His hand dropped, and his body gave out beneath him as he collapsed to the floor, knees first, then the rest of him, as if he could no longer hold himself together.
His eyes stayed open.
His breath came in pieces.
His mind refused what was in front of him.
But the truth didn't change.
His mother was gone.
Atsal stopped speaking.
The cave was completely still. The light held, warm and unwavering, and said nothing.
Ozair said quietly, "She died."
He wasn't asking. He was just saying it because it needed to be said out loud by someone. "After all of that. She died."
Elina's voice was barely above a breath.
"He did all of that for her. So she could be happy. So she could see what he had become."
She stopped. "And this is what the world gave him."
Nobody had an answer for that.
Toviro spoke last. He looked at the crystal floor of the cave and said it quietly, without decoration. "No matter what. A mother is beloved to every being."
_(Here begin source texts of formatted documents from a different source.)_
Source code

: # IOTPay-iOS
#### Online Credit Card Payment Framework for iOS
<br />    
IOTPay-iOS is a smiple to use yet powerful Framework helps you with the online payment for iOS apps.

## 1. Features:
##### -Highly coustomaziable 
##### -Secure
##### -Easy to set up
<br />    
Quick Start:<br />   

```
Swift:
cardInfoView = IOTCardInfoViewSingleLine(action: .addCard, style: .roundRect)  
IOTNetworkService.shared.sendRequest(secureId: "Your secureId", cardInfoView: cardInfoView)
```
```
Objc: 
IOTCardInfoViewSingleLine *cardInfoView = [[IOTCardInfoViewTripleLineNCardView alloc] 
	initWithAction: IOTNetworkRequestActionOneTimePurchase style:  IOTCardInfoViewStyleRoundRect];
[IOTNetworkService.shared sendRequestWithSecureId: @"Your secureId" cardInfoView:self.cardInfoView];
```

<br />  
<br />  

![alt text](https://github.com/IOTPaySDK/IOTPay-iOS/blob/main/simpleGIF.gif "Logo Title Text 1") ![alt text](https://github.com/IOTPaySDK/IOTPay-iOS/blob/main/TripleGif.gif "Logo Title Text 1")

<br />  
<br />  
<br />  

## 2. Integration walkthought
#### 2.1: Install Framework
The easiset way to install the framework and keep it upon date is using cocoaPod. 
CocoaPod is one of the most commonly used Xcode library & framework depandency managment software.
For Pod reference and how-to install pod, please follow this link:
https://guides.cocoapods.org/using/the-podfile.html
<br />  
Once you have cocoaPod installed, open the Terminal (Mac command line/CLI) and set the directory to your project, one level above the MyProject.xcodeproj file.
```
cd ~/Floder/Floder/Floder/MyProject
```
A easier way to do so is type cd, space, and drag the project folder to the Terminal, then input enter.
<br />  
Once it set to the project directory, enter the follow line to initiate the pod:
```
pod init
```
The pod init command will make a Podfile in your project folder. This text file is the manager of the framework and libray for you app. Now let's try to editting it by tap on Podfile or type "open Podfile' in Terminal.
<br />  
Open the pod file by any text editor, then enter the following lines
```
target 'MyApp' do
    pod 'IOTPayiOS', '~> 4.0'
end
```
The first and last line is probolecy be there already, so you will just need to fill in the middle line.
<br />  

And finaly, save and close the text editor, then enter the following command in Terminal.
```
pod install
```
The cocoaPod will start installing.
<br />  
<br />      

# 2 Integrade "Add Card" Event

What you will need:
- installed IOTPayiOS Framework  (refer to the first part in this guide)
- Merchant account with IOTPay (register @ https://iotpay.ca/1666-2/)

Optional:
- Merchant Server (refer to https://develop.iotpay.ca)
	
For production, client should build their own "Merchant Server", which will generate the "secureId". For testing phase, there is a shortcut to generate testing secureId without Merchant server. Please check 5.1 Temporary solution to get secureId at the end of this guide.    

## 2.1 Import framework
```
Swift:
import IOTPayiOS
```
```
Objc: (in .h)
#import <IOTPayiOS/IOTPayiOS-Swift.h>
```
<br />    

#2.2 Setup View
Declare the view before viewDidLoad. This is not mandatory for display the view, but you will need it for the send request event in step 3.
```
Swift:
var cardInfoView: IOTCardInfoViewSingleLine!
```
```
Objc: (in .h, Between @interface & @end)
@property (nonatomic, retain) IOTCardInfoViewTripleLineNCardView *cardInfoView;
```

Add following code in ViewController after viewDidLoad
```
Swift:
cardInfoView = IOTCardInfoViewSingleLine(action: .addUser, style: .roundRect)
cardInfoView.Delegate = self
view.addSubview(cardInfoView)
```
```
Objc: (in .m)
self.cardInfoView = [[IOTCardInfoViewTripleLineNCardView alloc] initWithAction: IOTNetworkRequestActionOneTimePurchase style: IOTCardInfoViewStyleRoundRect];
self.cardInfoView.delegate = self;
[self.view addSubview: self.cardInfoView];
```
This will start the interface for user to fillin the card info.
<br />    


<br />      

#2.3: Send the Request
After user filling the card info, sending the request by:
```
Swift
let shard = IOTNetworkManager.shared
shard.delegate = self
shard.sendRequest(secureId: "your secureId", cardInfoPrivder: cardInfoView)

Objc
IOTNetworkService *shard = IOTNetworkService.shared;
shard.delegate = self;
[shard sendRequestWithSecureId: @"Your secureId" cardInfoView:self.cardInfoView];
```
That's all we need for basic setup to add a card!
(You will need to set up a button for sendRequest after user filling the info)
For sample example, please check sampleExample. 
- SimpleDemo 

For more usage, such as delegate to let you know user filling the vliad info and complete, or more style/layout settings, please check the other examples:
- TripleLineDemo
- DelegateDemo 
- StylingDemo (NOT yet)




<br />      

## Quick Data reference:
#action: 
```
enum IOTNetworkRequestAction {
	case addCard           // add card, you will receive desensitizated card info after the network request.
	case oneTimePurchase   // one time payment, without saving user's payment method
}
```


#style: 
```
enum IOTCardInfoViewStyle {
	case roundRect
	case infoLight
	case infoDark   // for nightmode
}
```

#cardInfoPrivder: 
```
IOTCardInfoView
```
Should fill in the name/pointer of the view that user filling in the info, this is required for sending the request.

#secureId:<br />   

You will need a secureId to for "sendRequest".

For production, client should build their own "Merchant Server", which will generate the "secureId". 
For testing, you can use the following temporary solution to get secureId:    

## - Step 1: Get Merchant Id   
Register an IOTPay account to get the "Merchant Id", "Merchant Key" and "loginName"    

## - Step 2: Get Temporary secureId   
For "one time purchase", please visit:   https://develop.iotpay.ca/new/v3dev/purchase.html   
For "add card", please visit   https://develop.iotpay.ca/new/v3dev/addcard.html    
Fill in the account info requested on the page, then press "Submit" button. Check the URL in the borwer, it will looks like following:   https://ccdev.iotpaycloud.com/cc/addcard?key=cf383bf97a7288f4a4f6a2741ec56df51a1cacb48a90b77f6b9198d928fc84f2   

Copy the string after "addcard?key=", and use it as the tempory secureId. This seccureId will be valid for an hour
The words settled over all of them like something placed down gently.
Aryan looked at Atsal.
The question forming on his face wasn't the same one he'd walked into the cave with.
Something had shifted in all of them, some small but important thing, and what came out of him now was softer than anything he'd asked before.
"What did he do?" Aryan said. "After."
Atsal looked at him. The cave hummed once, faint and low.
"That," the old man said, "is where everything begins."